Although part of the general repackaging of Moorcock's fantasy output around the Eternal Champion theme, The Ice Schooner is not really that closely linked to the other novels. Having a hero and a quest is not really enough; there are few novels in the genre by any author which would share these common elements.

The much revised novel is set in a future Ice Age, so severe that oceans of ice cover almost the entire surface of the Earth. On these frozen wastes sail great ship-like wind powered sledges, hunting the land whales evolved from the sea creatures of our own time. Konrad Arflane is captain of such a vessel fallen on hard times until he rescues a dying man out on the remote ice.
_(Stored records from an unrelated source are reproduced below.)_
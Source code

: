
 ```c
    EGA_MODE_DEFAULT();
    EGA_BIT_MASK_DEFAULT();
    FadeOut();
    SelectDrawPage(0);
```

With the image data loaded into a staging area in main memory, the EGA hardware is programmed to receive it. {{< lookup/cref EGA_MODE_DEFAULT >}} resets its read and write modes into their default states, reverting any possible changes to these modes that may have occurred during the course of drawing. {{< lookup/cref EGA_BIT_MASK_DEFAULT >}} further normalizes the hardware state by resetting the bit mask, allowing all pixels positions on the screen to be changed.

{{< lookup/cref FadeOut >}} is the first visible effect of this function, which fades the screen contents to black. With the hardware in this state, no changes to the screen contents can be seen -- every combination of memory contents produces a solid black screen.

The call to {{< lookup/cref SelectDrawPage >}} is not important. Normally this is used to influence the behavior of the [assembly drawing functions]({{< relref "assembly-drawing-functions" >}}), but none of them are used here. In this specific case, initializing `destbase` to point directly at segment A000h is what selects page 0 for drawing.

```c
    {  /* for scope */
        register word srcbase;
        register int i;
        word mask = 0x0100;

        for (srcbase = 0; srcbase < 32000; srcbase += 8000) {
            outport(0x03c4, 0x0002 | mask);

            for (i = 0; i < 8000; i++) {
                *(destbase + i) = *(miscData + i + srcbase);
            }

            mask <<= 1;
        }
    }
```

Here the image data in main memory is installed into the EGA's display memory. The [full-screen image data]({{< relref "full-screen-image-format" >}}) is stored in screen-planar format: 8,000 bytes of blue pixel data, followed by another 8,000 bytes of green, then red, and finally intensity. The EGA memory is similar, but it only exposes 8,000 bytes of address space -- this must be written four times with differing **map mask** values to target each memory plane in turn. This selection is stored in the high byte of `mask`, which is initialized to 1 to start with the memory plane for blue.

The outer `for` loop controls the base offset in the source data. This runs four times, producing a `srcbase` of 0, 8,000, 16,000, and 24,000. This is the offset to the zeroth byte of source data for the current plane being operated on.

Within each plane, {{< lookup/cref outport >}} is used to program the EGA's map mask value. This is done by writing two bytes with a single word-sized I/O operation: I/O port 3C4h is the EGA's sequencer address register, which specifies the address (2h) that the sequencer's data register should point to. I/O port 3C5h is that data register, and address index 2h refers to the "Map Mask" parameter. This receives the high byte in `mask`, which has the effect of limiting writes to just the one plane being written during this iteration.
He turns out to be the ruler of an important city, but more relevantly to the plot, he gives Arflane a quest, to find the fabled lost city of New York, a vision, in his daughter, and a ship, a great ice schooner, to captain. The voyage to New York is the quest at the centre of the novel, as Arflane and Ulrica fall in love even in the presence of her husband.

The Ice Schooner is quite a minor piece of early Moorcock, even with the later revisions. Its apocalyptic setting is clearly influenced by the ecological disaster novels of J.G. Ballard, but it lacks the satirical edge. In fact, it is an enjoyable piece of straightforward fantasy with an unusual setting.